Tag Archives: node.js

Node.js tutorial : real time geolocalized tweets

Recently I’ve played a little bit with node.js around real time visualization of Tweets, and I want to share with you one of my experiment.
The idea is to display in real time a heatmap of tweets.
For this, I’ve used node.js . I am a long time Ruby lover but always open for new technology, even if the same objective would have been achieved with EventMachine.
You can see the result on twittmap

tweetmap

So here is the code : with two main parts, the server and the client.

schema
The server

There are two parts, the connection to the real time twitter stream, and the connection between the client and the server. Each part is around 100 lines, so pretty small. See at the end of the article if you want to install it yourself.

I don’t wanted to force the user to log in into twitter to use the application, so I just a signle key for everybody. To get your own key and access token, you need to go to dev.twitter.com, register an app (to get the access_token) and get your own account token for this app, everything is explained.
For Twitter, I use the « Twit » package .
Let’s look at the code :

var T = new Twit({  // You need to setup your own twitter configuration here!
  consumer_key:    process.env.CONSUMER_KEY,
  consumer_secret: process.env.CONSUMER_SECRET,
  access_token:    process.env.ACCESS_TOKEN,
  access_token_secret:process.env.ACCESS_TOKEN_SECRET
});

Now, I open a stream with a filter on location, but I filter on [-180,-90,180,90] which is basically all locations.

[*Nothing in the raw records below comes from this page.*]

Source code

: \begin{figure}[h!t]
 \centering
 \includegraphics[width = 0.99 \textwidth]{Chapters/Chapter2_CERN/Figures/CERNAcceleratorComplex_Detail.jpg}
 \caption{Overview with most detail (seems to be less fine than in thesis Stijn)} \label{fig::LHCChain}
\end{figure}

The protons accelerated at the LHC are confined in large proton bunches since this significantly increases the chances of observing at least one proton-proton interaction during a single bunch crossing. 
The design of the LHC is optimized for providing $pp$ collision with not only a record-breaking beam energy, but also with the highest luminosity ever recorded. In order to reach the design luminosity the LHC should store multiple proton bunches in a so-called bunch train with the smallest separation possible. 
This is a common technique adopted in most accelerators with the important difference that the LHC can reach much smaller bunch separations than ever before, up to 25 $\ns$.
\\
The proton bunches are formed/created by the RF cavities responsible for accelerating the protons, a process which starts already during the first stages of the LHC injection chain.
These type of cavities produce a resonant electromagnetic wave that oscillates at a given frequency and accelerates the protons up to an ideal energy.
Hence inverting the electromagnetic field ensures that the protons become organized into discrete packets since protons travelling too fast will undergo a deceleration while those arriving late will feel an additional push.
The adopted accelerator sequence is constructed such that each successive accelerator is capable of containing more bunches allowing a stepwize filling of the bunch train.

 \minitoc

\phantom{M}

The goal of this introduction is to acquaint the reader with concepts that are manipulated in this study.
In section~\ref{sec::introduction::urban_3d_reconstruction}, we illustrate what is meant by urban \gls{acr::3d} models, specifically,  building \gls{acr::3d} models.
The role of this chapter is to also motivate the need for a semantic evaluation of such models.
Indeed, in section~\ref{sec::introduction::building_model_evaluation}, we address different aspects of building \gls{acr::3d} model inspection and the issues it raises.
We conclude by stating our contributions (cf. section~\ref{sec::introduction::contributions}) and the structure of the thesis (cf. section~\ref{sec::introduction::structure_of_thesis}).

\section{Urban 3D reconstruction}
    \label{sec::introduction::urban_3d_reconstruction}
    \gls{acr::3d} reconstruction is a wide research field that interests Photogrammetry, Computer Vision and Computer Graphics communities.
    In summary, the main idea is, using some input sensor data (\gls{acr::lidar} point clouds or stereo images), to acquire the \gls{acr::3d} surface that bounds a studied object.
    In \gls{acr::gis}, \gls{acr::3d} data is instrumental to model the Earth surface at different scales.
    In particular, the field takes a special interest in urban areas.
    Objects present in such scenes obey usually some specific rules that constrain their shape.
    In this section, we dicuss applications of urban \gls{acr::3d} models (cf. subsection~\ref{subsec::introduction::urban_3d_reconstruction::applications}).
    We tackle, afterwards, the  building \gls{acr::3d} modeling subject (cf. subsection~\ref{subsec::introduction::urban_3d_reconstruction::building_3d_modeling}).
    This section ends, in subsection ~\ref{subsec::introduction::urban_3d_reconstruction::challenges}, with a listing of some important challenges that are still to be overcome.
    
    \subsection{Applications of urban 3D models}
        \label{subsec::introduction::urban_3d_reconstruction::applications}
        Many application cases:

The only risk is to be limited by Twitter (the « limit » event), which occurs if rate of the stream is higher than 5% of total tweets.

var stream = T.stream('statuses/filter', { locations: world});
stream.on('error',function(error){
  console.log(error);
});
stream.on('limit', function (limitMessage) {
  console.log("Limit:"+JSON.stringify(limitMessage));
});
stream.on('tweet', function (tweet) {
  if(tweet.geo){
    var coords=tweet.geo.coordinates;
    clients.forEach(function(socket){
      var currentBounds=bounds_for_socket[socket.id];

      if(currentBounds&&(coords[1]>currentBounds[0])
                      &&(coords[0]>currentBounds[1])
                      &&(coords[1]<currentBounds[2])
                      &&(coords[0]<currentBounds[3])){

        totalSent+=1;
        if(totalSent%100==0)console.log("Sent:"+totalSent);
        var smallTweet={
          text:tweet.text,
          user:{   screen_name:       tweet.user.screen_name,
                   profile_image_url: tweet.user.profile_image_url,
                   id_str:            tweet.user.id_str},
          geo: tweet.geo
        };
        socket.emit('stream',smallTweet);
      }
    });
  }
  });

When a tweet is received, I first check if there is a geo location field (should be always the case because I filter on geolocation, but geojson allows other type of representation). Then, I convert the tweet to a « smallTweet » which is basically a subset of all the Twitt field, in order to reduce it size . Then, I sen dit to all connected clients (using socket.io) if the client is ‘looking ‘ at this area.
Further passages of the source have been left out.